Data extract:

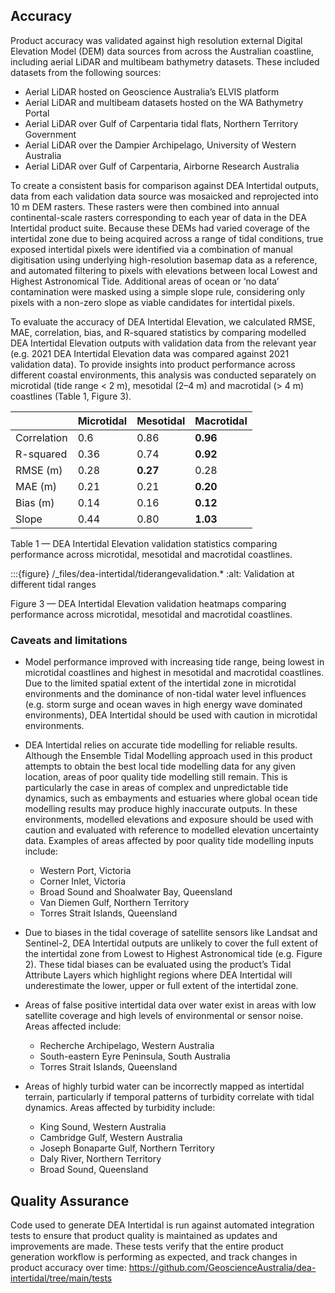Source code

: ## Accuracy

Product accuracy was validated against high resolution external Digital Elevation Model (DEM) data sources from across the Australian coastline, including aerial LiDAR and multibeam bathymetry datasets. These included datasets from the following sources: 

* Aerial LiDAR hosted on Geoscience Australia’s ELVIS platform 
* Aerial LiDAR and multibeam datasets hosted on the WA Bathymetry Portal 
* Aerial LiDAR over Gulf of Carpentaria tidal flats, Northern Territory Government 
* Aerial LiDAR over the Dampier Archipelago, University of Western Australia 
* Aerial LiDAR over Gulf of Carpentaria, Airborne Research Australia 

To create a consistent basis for comparison against DEA Intertidal outputs, data from each validation data source was mosaicked and reprojected into 10 m DEM rasters. These rasters were then combined into annual continental-scale rasters corresponding to each year of data in the DEA Intertidal product suite. Because these DEMs had varied coverage of the intertidal zone due to being acquired across a range of tidal conditions, true exposed intertidal pixels were identified via a combination of manual digitisation using underlying high-resolution basemap data as a reference, and automated filtering to pixels with elevations between local Lowest and Highest Astronomical Tide. Additional areas of ocean or ‘no data’ contamination were masked using a simple slope rule, considering only pixels with a non-zero slope as viable candidates for intertidal pixels. 

 To evaluate the accuracy of DEA Intertidal Elevation, we calculated RMSE, MAE, correlation, bias, and R-squared statistics by comparing modelled DEA Intertidal Elevation outputs with validation data from the relevant year (e.g. 2021 DEA Intertidal Elevation data was compared against 2021 validation data). To provide insights into product performance across different coastal environments, this analysis was conducted separately on microtidal (tide range &lt; 2 m), mesotidal (2&ndash;4 m) and macrotidal (&gt; 4 m) coastlines (Table 1, Figure 3). 

|             | Microtidal | Mesotidal | Macrotidal |
|-------------|------------|-----------|------------|
| Correlation | 0.6        | 0.86      | **0.96**   |
| R-squared   | 0.36       | 0.74      | **0.92**   |
| RMSE (m)    | 0.28       | **0.27**  | 0.28       |
| MAE (m)     | 0.21       | 0.21      | **0.20**   |
| Bias (m)    | 0.14       | 0.16      | **0.12**   |
| Slope       | 0.44       | 0.80      | **1.03**   |

Table 1 &mdash; DEA Intertidal Elevation validation statistics comparing performance across microtidal, mesotidal and macrotidal coastlines. 

:::{figure} /_files/dea-intertidal/tiderangevalidation.*
:alt: Validation at different tidal ranges

Figure 3 &mdash; DEA Intertidal Elevation validation heatmaps comparing performance across microtidal, mesotidal and macrotidal coastlines. 

### Caveats and limitations

* Model performance improved with increasing tide range, being lowest in microtidal coastlines and highest in mesotidal and macrotidal coastlines. Due to the limited spatial extent of the intertidal zone in microtidal environments and the dominance of non-tidal water level influences (e.g. storm surge and ocean waves in high energy wave dominated environments), DEA Intertidal should be used with caution in microtidal environments. 

* DEA Intertidal relies on accurate tide modelling for reliable results. Although the Ensemble Tidal Modelling approach used in this product attempts to obtain the best local tide modelling data for any given location, areas of poor quality tide modelling still remain. This is particularly the case in areas of complex and unpredictable tide dynamics, such as embayments and estuaries where global ocean tide modelling results may produce highly inaccurate outputs. In these environments, modelled elevations and exposure should be used with caution and evaluated with reference to modelled elevation uncertainty data. Examples of areas affected by poor quality tide modelling inputs include: 

    * Western Port, Victoria 
    * Corner Inlet, Victoria 
    * Broad Sound and Shoalwater Bay, Queensland 
    * Van Diemen Gulf, Northern Territory 
    * Torres Strait Islands, Queensland

* Due to biases in the tidal coverage of satellite sensors like Landsat and Sentinel-2, DEA Intertidal outputs are unlikely to cover the full extent of the intertidal zone from Lowest to Highest Astronomical tide (e.g. Figure 2). These tidal biases can be evaluated using the product’s Tidal Attribute Layers which highlight regions where DEA Intertidal will underestimate the lower, upper or full extent of the intertidal zone. 

* Areas of false positive intertidal data over water exist in areas with low satellite coverage and high levels of environmental or sensor noise. Areas affected include: 

    * Recherche Archipelago, Western Australia 
    * South-eastern Eyre Peninsula, South Australia 
    * Torres Strait Islands, Queensland 

* Areas of highly turbid water can be incorrectly mapped as intertidal terrain, particularly if temporal patterns of turbidity correlate with tidal dynamics. Areas affected by turbidity include:

    * King Sound, Western Australia
    * Cambridge Gulf, Western Australia
    * Joseph Bonaparte Gulf, Northern Territory
    * Daly River, Northern Territory
    * Broad Sound, Queensland


## Quality Assurance

Code used to generate DEA Intertidal is run against automated integration tests to ensure that product quality is maintained as updates and improvements are made. These tests verify that the entire product generation workflow is performing as expected, and track changes in product accuracy over time: https://github.com/GeoscienceAustralia/dea-intertidal/tree/main/tests 
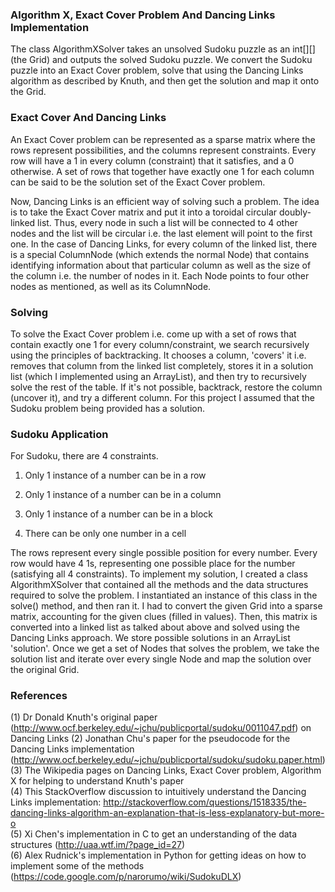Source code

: ### Algorithm X, Exact Cover Problem And Dancing Links Implementation

The class AlgorithmXSolver takes an unsolved Sudoku puzzle as an int[][] (the Grid) and outputs the solved Sudoku puzzle. We convert the Sudoku puzzle into an Exact Cover problem, solve that using the Dancing Links algorithm as described by Knuth, and then get the solution and map it onto the Grid.

### Exact Cover And Dancing Links 

An Exact Cover problem can be represented as a sparse matrix where the rows represent possibilities, and the columns represent constraints. Every row will have a 1 in every column (constraint) that it satisfies, and a 0 otherwise. A set of rows that together have exactly one 1 for each column can be said to be the solution set of the Exact Cover problem.

Now, Dancing Links is an efficient way of solving such a problem. The idea is to take the Exact Cover matrix and put it into a toroidal circular doubly-linked list. Thus, every node in such a list will be connected to 4 other nodes and the list will be circular i.e. the last element will point to the first one. In the case of Dancing Links, for every column of the linked list, there is a special ColumnNode (which extends the normal Node) that contains identifying information about that particular column as well as the size of the column i.e. the number of nodes in it. Each Node points to four other nodes as mentioned, as well as its ColumnNode.

### Solving

To solve the Exact Cover problem i.e. come up with a set of rows that contain exactly one 1 for every column/constraint, we search recursively using the principles of backtracking. It chooses a column, 'covers' it i.e. removes that column from the linked list completely, stores it in a solution list (which I implemented using an ArrayList), and then try to recursively solve the rest of the table. If it's not possible, backtrack, restore the column (uncover it), and try a different column. For this project I assumed that the Sudoku problem being provided has a solution.

### Sudoku Application

For Sudoku, there are 4 constraints. 

1) Only 1 instance of a number can be in a row

2) Only 1 instance of a number can be in a column

3) Only 1 instance of a number can be in a block

4) There can be only one number in a cell

The rows represent every single possible position for every number. Every row would have 4 1s, representing one possible place for the number (satisfying all 4 constraints). To implement my solution, I created a class AlgorithmXSolver that contained all the methods and the data structures required to solve the problem. I instantiated an instance of this class in the solve() method, and then ran it. I had to convert the given Grid into a sparse matrix, accounting for the given clues (filled in values). Then, this matrix is converted into a linked list as talked about above and solved using the Dancing Links approach. We store possible solutions in an ArrayList 'solution'. Once we get a set of Nodes that solves the problem, we take the solution list and iterate over every single Node and map the solution over the original Grid. 

### References

(1) Dr Donald Knuth's original paper (http://www.ocf.berkeley.edu/~jchu/publicportal/sudoku/0011047.pdf) on Dancing Links
(2) Jonathan Chu's paper for the pseudocode for the Dancing Links implementation (http://www.ocf.berkeley.edu/~jchu/publicportal/sudoku/sudoku.paper.html)  
(3) The Wikipedia pages on Dancing Links, Exact Cover problem, Algorithm X for helping to understand Knuth's paper  
(4) This StackOverflow discussion to intuitively understand the Dancing Links implementation: http://stackoverflow.com/questions/1518335/the-dancing-links-algorithm-an-explanation-that-is-less-explanatory-but-more-o  
(5) Xi Chen's implementation in C to get an understanding of the data structures (http://uaa.wtf.im/?page_id=27)  
(6) Alex Rudnick's implementation in Python for getting ideas on how to implement some of the methods (https://code.google.com/p/narorumo/wiki/SudokuDLX)
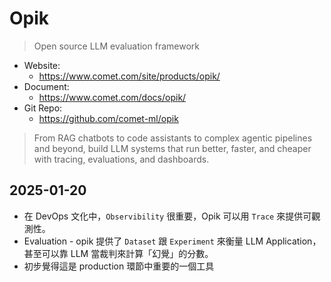 # Opik

> Open source LLM evaluation framework

- Website:
  - https://www.comet.com/site/products/opik/
- Document:
  - https://www.comet.com/docs/opik/
- Git Repo:
  - https://github.com/comet-ml/opik

> From RAG chatbots to code assistants to complex agentic pipelines and beyond, build LLM systems that run better, faster, and cheaper with tracing, evaluations, and dashboards.

## 2025-01-20

- 在 DevOps 文化中，`Observibility` 很重要，Opik 可以用 `Trace` 來提供可觀測性。
- Evaluation - opik 提供了 `Dataset` 跟 `Experiment` 來衡量 LLM Application，甚至可以靠 LLM 當裁判來計算「幻覺」的分數。
- 初步覺得這是 production 環節中重要的一個工具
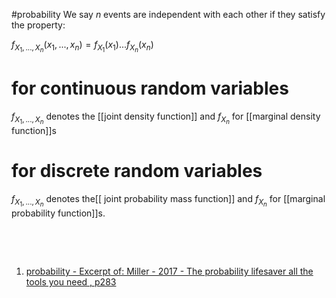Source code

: #probability 
We say $n$ events are independent with each other if they satisfy the property:

$f_{X_1,...,X_n}(x_1,...,x_n) = f_{X_1}(x_1) ... f_{X_n}(x_n)$   

# for continuous random variables

 $f_{X_1,...,X_n}$ denotes the [[joint density function]] and $f_{X_n}$ for [[marginal density function]]s 

# for discrete random variables

$f_{X_1,...,X_n}$ denotes the[[ joint probability mass function]] and $f_{X_n}$ for [[marginal probability function]]s.

‍

‍

1. [probability - Excerpt of: Miller - 2017 - The probability lifesaver all the tools you need , p283](lt://open/3-Kp8LKwH0aIGKM1PgZveg)
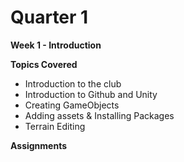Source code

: # Quarter 1

**Week 1 - Introduction**

**Topics Covered**
- Introduction to the club
- Introduction to Github and Unity
- Creating GameObjects
- Adding assets & Installing Packages
- Terrain Editing

**Assignments** 


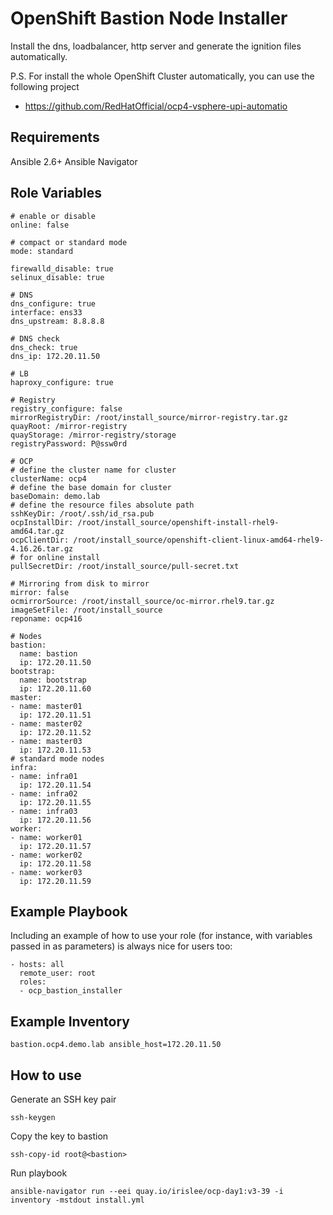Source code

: OpenShift Bastion Node Installer
=========

Install the dns, loadbalancer, http server and generate the ignition files automatically.

P.S.
For install the whole OpenShift Cluster automatically, you can use the following project
- https://github.com/RedHatOfficial/ocp4-vsphere-upi-automatio

Requirements
------------

Ansible 2.6+
Ansible Navigator

Role Variables
--------------
    # enable or disable
    online: false

    # compact or standard mode
    mode: standard

    firewalld_disable: true
    selinux_disable: true

    # DNS
    dns_configure: true
    interface: ens33
    dns_upstream: 8.8.8.8

    # DNS check
    dns_check: true
    dns_ip: 172.20.11.50

    # LB
    haproxy_configure: true

    # Registry
    registry_configure: false
    mirrorRegistryDir: /root/install_source/mirror-registry.tar.gz
    quayRoot: /mirror-registry
    quayStorage: /mirror-registry/storage
    registryPassword: P@ssw0rd

    # OCP
    # define the cluster name for cluster
    clusterName: ocp4
    # define the base domain for cluster
    baseDomain: demo.lab
    # define the resource files absolute path
    sshKeyDir: /root/.ssh/id_rsa.pub
    ocpInstallDir: /root/install_source/openshift-install-rhel9-amd64.tar.gz
    ocpClientDir: /root/install_source/openshift-client-linux-amd64-rhel9-4.16.26.tar.gz
    # for online install
    pullSecretDir: /root/install_source/pull-secret.txt

    # Mirroring from disk to mirror
    mirror: false
    ocmirrorSource: /root/install_source/oc-mirror.rhel9.tar.gz
    imageSetFile: /root/install_source
    reponame: ocp416

    # Nodes
    bastion:
      name: bastion
      ip: 172.20.11.50
    bootstrap:
      name: bootstrap
      ip: 172.20.11.60
    master:
    - name: master01
      ip: 172.20.11.51
    - name: master02
      ip: 172.20.11.52
    - name: master03
      ip: 172.20.11.53
    # standard mode nodes
    infra:
    - name: infra01
      ip: 172.20.11.54
    - name: infra02
      ip: 172.20.11.55
    - name: infra03
      ip: 172.20.11.56
    worker:
    - name: worker01
      ip: 172.20.11.57
    - name: worker02
      ip: 172.20.11.58
    - name: worker03
      ip: 172.20.11.59


Example Playbook
----------------

Including an example of how to use your role (for instance, with variables passed in as parameters) is always nice for users too:

    - hosts: all
      remote_user: root
      roles:
      - ocp_bastion_installer

Example Inventory
----------------

    bastion.ocp4.demo.lab ansible_host=172.20.11.50

How to use
----------------

Generate an SSH key pair

    ssh-keygen

Copy the key to bastion

    ssh-copy-id root@<bastion>

Run playbook

    ansible-navigator run --eei quay.io/irislee/ocp-day1:v3-39 -i inventory -mstdout install.yml
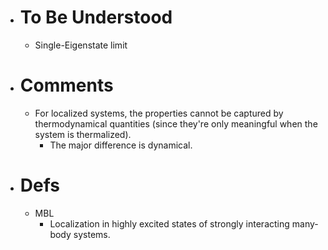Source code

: - # To Be Understood
	- Single-Eigenstate limit
- # Comments
	- For localized systems, the properties cannot be captured by thermodynamical quantities (since they're only meaningful when the system is thermalized).
		- The major difference is dynamical.
- # Defs
	- MBL
		- Localization in highly excited states of strongly interacting many-body systems.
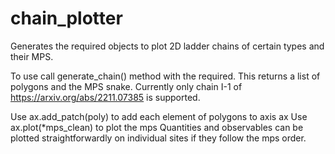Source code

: # chain_plotter
Generates the required objects to plot 2D ladder chains of certain types and their MPS.

To use call generate_chain() method with the required. This returns a list of polygons and the MPS snake.
Currently only chain I-1 of https://arxiv.org/abs/2211.07385 is supported.

Use ax.add_patch(poly) to add each element of polygons to axis ax
Use ax.plot(*mps_clean) to plot the mps
Quantities and observables can be plotted straightforwardly on individual sites if they follow the mps order.

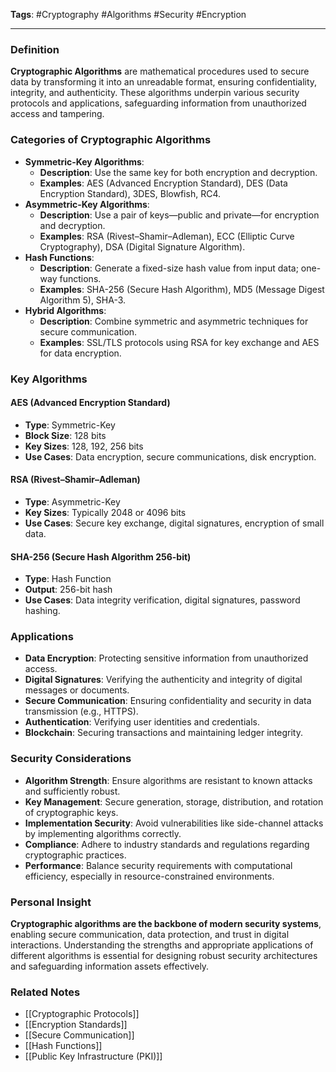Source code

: **Tags**: #Cryptography #Algorithms #Security #Encryption

---

### Definition

**Cryptographic Algorithms** are mathematical procedures used to secure data by transforming it into an unreadable format, ensuring confidentiality, integrity, and authenticity. These algorithms underpin various security protocols and applications, safeguarding information from unauthorized access and tampering.

### Categories of Cryptographic Algorithms

- **Symmetric-Key Algorithms**:
    - **Description**: Use the same key for both encryption and decryption.
    - **Examples**: AES (Advanced Encryption Standard), DES (Data Encryption Standard), 3DES, Blowfish, RC4.
- **Asymmetric-Key Algorithms**:
    - **Description**: Use a pair of keys—public and private—for encryption and decryption.
    - **Examples**: RSA (Rivest–Shamir–Adleman), ECC (Elliptic Curve Cryptography), DSA (Digital Signature Algorithm).
- **Hash Functions**:
    - **Description**: Generate a fixed-size hash value from input data; one-way functions.
    - **Examples**: SHA-256 (Secure Hash Algorithm), MD5 (Message Digest Algorithm 5), SHA-3.
- **Hybrid Algorithms**:
    - **Description**: Combine symmetric and asymmetric techniques for secure communication.
    - **Examples**: SSL/TLS protocols using RSA for key exchange and AES for data encryption.

### Key Algorithms

#### AES (Advanced Encryption Standard)

- **Type**: Symmetric-Key
- **Block Size**: 128 bits
- **Key Sizes**: 128, 192, 256 bits
- **Use Cases**: Data encryption, secure communications, disk encryption.

#### RSA (Rivest–Shamir–Adleman)

- **Type**: Asymmetric-Key
- **Key Sizes**: Typically 2048 or 4096 bits
- **Use Cases**: Secure key exchange, digital signatures, encryption of small data.

#### SHA-256 (Secure Hash Algorithm 256-bit)

- **Type**: Hash Function
- **Output**: 256-bit hash
- **Use Cases**: Data integrity verification, digital signatures, password hashing.

### Applications

- **Data Encryption**: Protecting sensitive information from unauthorized access.
- **Digital Signatures**: Verifying the authenticity and integrity of digital messages or documents.
- **Secure Communication**: Ensuring confidentiality and security in data transmission (e.g., HTTPS).
- **Authentication**: Verifying user identities and credentials.
- **Blockchain**: Securing transactions and maintaining ledger integrity.

### Security Considerations

- **Algorithm Strength**: Ensure algorithms are resistant to known attacks and sufficiently robust.
- **Key Management**: Secure generation, storage, distribution, and rotation of cryptographic keys.
- **Implementation Security**: Avoid vulnerabilities like side-channel attacks by implementing algorithms correctly.
- **Compliance**: Adhere to industry standards and regulations regarding cryptographic practices.
- **Performance**: Balance security requirements with computational efficiency, especially in resource-constrained environments.

### Personal Insight

**Cryptographic algorithms are the backbone of modern security systems**, enabling secure communication, data protection, and trust in digital interactions. Understanding the strengths and appropriate applications of different algorithms is essential for designing robust security architectures and safeguarding information assets effectively.

### Related Notes

- [[Cryptographic Protocols]]
- [[Encryption Standards]]
- [[Secure Communication]]
- [[Hash Functions]]
- [[Public Key Infrastructure (PKI)]]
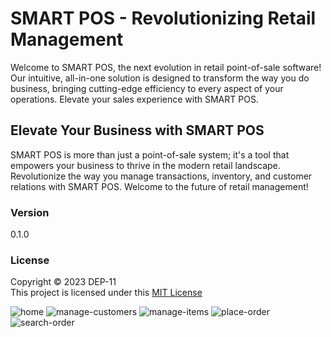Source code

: # SMART POS - Revolutionizing Retail Management

Welcome to SMART POS, the next evolution in retail point-of-sale software! Our intuitive, all-in-one solution is designed to transform the way you do business, bringing cutting-edge efficiency to every aspect of your operations. Elevate your sales experience with SMART POS.

## Elevate Your Business with SMART POS

SMART POS is more than just a point-of-sale system; it's a tool that empowers your business to thrive in the modern retail landscape. Revolutionize the way you manage transactions, inventory, and customer relations with SMART POS. Welcome to the future of retail management!

### Version
0.1.0

### License
Copyright &copy; 2023 DEP-11 <br>
This project is licensed under this [MIT License](License.txt)

![home](https://github.com/IJSE-Playground/SMART_POS/assets/75952849/bea19142-8395-4ae7-8582-0e622c81a5de)
![manage-customers](https://github.com/IJSE-Playground/SMART_POS/assets/75952849/a9658a82-1380-4d0b-a9ac-cfae3b33857d)
![manage-items](https://github.com/IJSE-Playground/SMART_POS/assets/75952849/6f2fb113-4950-4b3e-9d36-a8a27c325ff8)
![place-order](https://github.com/IJSE-Playground/SMART_POS/assets/75952849/b8354664-13d6-446a-bd02-a3508839e987)
![search-order](https://github.com/IJSE-Playground/SMART_POS/assets/75952849/9756603b-b5d2-4948-92b1-e394eb6826c9)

What to do: Please copy every line of the material that contains the word "Introduction".

Exercise result:
**Week 1 - Introduction**
- Introduction to the club
- Introduction to Github and Unity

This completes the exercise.